When my first boyfriend crashed my car for the first time, I had it fixed, and the whole thing was painted in its original beautiful blue. When he crashed it for the second time, it was declared a total. I went on to get a new old car, but didn’t have the smarts to realize I should have gotten a new boyfriend as well. The new car was a beat up Volkswagon van with broken side windows, a back bumper made out of a rotting 2×4 and worn bucket seats that had been lifted from a Chevy truck. The seats had become “buckets” from years of use—you sunk into the driver’s seat so far that it was difficult to apply any pressure to the gas and brake pedals. No worries.
When my first boyfriend crashed my second car, I wasn’t so upset. The disturbing part was that I had to go to court with him, because it was my car. The good news was that the mangled driver’s door still closed, and it was no big deal that it wouldn’t lock, because the windows never locked anyway. When my first boyfriend crashed the next time, he was driving his uncle’s ‘57 Chevy Belair. I guess I had smartened up a bit—he wasn’t driving my car.

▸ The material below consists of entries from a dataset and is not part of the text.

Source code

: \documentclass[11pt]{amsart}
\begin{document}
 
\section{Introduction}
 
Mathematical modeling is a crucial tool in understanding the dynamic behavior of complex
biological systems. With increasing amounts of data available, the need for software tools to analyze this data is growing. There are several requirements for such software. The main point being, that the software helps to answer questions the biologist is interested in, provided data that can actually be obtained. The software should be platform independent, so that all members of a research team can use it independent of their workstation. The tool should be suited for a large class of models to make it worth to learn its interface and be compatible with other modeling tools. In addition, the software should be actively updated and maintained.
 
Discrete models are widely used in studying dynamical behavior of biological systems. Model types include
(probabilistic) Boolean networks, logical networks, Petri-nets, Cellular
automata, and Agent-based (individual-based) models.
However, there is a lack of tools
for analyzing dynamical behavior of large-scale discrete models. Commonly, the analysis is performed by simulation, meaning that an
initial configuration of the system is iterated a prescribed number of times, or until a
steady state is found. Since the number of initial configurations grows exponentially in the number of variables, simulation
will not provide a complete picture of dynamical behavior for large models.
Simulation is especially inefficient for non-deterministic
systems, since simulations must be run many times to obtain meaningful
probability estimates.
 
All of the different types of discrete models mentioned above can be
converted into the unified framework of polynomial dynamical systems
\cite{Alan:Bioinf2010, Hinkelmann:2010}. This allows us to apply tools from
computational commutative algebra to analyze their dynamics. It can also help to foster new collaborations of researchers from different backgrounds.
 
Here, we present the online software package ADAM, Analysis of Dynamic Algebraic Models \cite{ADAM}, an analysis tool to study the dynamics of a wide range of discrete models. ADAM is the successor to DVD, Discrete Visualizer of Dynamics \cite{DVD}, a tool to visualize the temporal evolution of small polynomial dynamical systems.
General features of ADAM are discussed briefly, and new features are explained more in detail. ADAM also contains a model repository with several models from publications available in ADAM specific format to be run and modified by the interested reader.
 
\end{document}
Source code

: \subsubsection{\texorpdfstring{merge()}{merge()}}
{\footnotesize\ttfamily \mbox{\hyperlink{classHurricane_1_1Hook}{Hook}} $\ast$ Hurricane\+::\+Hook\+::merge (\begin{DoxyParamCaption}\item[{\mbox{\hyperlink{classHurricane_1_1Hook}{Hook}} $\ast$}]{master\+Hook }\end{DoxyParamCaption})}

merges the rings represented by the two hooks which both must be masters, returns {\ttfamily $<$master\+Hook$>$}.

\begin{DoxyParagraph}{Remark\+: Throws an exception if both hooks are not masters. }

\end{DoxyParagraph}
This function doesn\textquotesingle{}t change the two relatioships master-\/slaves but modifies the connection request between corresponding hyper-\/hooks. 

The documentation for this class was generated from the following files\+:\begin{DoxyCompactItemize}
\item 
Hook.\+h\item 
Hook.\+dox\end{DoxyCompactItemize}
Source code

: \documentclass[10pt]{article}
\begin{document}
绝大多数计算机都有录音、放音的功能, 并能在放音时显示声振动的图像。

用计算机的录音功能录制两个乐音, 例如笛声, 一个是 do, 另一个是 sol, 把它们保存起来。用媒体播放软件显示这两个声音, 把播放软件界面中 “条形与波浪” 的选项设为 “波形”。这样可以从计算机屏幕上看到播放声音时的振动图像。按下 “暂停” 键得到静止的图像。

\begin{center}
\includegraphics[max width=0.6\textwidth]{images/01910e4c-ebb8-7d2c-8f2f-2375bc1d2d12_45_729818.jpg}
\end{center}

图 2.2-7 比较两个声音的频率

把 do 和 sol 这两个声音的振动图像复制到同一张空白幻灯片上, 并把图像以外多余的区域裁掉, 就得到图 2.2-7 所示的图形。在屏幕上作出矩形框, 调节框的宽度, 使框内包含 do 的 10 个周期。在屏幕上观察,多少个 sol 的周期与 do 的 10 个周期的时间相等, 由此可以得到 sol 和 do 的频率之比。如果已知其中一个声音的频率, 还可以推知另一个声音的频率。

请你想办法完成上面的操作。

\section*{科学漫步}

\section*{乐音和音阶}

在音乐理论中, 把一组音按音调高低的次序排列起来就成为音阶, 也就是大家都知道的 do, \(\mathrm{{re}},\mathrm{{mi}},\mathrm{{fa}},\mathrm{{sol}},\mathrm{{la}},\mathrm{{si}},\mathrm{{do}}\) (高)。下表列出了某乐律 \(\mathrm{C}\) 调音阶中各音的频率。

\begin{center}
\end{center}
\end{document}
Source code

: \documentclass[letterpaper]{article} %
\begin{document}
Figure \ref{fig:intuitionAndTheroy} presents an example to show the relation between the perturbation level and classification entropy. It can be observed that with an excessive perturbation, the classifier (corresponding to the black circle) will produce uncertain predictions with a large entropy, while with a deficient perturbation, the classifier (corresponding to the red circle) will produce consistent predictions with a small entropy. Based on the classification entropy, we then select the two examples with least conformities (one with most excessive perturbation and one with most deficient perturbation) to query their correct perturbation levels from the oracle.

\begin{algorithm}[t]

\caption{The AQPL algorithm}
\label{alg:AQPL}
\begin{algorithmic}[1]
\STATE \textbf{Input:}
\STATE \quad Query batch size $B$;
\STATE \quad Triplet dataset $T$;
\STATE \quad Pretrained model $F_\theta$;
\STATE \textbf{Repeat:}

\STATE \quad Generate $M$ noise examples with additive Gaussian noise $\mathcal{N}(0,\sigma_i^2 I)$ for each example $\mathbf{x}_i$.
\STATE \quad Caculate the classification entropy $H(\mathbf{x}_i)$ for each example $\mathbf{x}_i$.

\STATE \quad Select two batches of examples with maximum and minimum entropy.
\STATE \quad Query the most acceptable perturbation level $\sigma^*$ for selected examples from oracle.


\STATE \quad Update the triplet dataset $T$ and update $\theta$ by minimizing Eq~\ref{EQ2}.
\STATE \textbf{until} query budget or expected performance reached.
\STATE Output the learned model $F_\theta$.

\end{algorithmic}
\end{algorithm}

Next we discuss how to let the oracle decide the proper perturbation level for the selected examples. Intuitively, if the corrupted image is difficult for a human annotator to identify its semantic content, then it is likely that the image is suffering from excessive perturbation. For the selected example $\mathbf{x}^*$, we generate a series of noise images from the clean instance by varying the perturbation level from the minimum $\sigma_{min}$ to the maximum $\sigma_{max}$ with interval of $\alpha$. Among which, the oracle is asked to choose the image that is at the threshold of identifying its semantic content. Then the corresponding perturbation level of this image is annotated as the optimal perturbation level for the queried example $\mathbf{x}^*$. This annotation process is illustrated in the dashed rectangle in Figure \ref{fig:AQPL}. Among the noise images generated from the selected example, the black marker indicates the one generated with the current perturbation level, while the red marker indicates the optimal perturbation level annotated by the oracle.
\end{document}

I had learned about the unreliability of British cars and my first boyfriend those early years. I parted with the first boyfriend and have never owned a British car since. However, years later I did have a British boyfriend, who proceeded to crash my BMW sports coupe. In a show of hard won maturity, I did finally dump him, as he had proved to be more unreliable than my first car and my first boyfriend put together, but that’s another story.